Namespace Lucene.Net.Analysis.Snowball

Classes

SnowballAnalyzer

Filters StandardTokenizer with StandardFilter, LowerCaseFilter, StopFilter and SnowballFilter.

Available stemmers are listed in org.tartarus.snowball.ext. The name of a stemmer is the part of the class name before "Stemmer", e.g., the stemmer in EnglishStemmer is named "English".

NOTE: This class uses the same LuceneVersion dependent settings as StandardAnalyzer, with the following addition:

As of 3.1, uses TurkishLowerCaseFilter for Turkish language.

SnowballFilter

A filter that stems words using a Snowball-generated stemmer.

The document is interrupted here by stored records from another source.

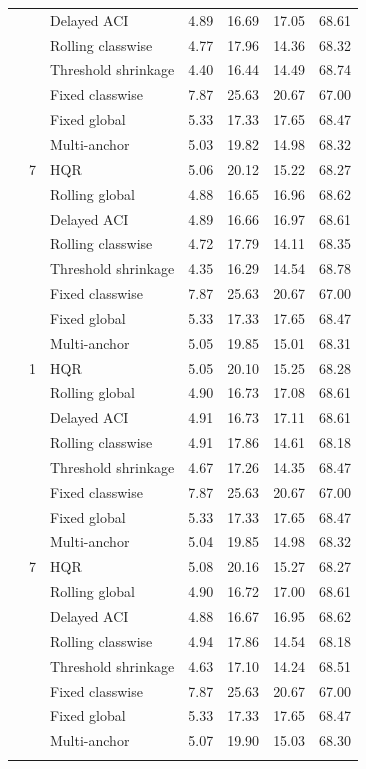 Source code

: \begin{table}[p]
\begin{tabular}{rrlrrrr}
 &  & Delayed ACI & 4.89 & 16.69 & 17.05 & 68.61 \\
 &  & Rolling classwise & 4.77 & 17.96 & 14.36 & 68.32 \\
 &  & Threshold shrinkage & 4.40 & 16.44 & 14.49 & 68.74 \\
 &  & Fixed classwise & 7.87 & 25.63 & 20.67 & 67.00 \\
 &  & Fixed global & 5.33 & 17.33 & 17.65 & 68.47 \\
 &  & Multi-anchor & 5.03 & 19.82 & 14.98 & 68.32 \\
\addlinespace
128 & 7 & HQR & 5.06 & 20.12 & 15.22 & 68.27 \\
 &  & Rolling global & 4.88 & 16.65 & 16.96 & 68.62 \\
 &  & Delayed ACI & 4.89 & 16.66 & 16.97 & 68.61 \\
 &  & Rolling classwise & 4.72 & 17.79 & 14.11 & 68.35 \\
 &  & Threshold shrinkage & 4.35 & 16.29 & 14.54 & 68.78 \\
 &  & Fixed classwise & 7.87 & 25.63 & 20.67 & 67.00 \\
 &  & Fixed global & 5.33 & 17.33 & 17.65 & 68.47 \\
 &  & Multi-anchor & 5.05 & 19.85 & 15.01 & 68.31 \\
\addlinespace
512 & 1 & HQR & 5.05 & 20.10 & 15.25 & 68.28 \\
 &  & Rolling global & 4.90 & 16.73 & 17.08 & 68.61 \\
 &  & Delayed ACI & 4.91 & 16.73 & 17.11 & 68.61 \\
 &  & Rolling classwise & 4.91 & 17.86 & 14.61 & 68.18 \\
 &  & Threshold shrinkage & 4.67 & 17.26 & 14.35 & 68.47 \\
 &  & Fixed classwise & 7.87 & 25.63 & 20.67 & 67.00 \\
 &  & Fixed global & 5.33 & 17.33 & 17.65 & 68.47 \\
 &  & Multi-anchor & 5.04 & 19.85 & 14.98 & 68.32 \\
\addlinespace
512 & 7 & HQR & 5.08 & 20.16 & 15.27 & 68.27 \\
 &  & Rolling global & 4.90 & 16.72 & 17.00 & 68.61 \\
 &  & Delayed ACI & 4.88 & 16.67 & 16.95 & 68.62 \\
 &  & Rolling classwise & 4.94 & 17.86 & 14.54 & 68.18 \\
 &  & Threshold shrinkage & 4.63 & 17.10 & 14.24 & 68.51 \\
 &  & Fixed classwise & 7.87 & 25.63 & 20.67 & 67.00 \\
 &  & Fixed global & 5.33 & 17.33 & 17.65 & 68.47 \\
 &  & Multi-anchor & 5.07 & 19.90 & 15.03 & 68.30 \\
\addlinespace
\bottomrule
\end{tabular}
\end{table}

Available stemmers are listed in Lucene.Net.Tartarus.Snowball.Ext.

NOTE: SnowballFilter expects lowercased text.

For the Turkish language, see TurkishLowerCaseFilter.
For other languages, see LowerCaseFilter.

Note: This filter is aware of the KeywordAttribute. To prevent certain terms from being passed to the stemmer IsKeyword should be set to true in a previous TokenStream. Note: For including the original term as well as the stemmed version, see KeywordRepeatFilterFactory

SnowballPorterFilterFactory

Factory for SnowballFilter, with configurable language

Note: Use of the "Lovins" stemmer is not recommended, as it is implemented with reflection.

<fieldType name="text_snowballstem" class="solr.TextField" positionIncrementGap="100">
  <analyzer>
    <tokenizer class="solr.StandardTokenizerFactory"/>
    <filter class="solr.LowerCaseFilterFactory"/>
    <filter class="solr.SnowballPorterFilterFactory" protected="protectedkeyword.txt" language="English"/>
  </analyzer>
</fieldType>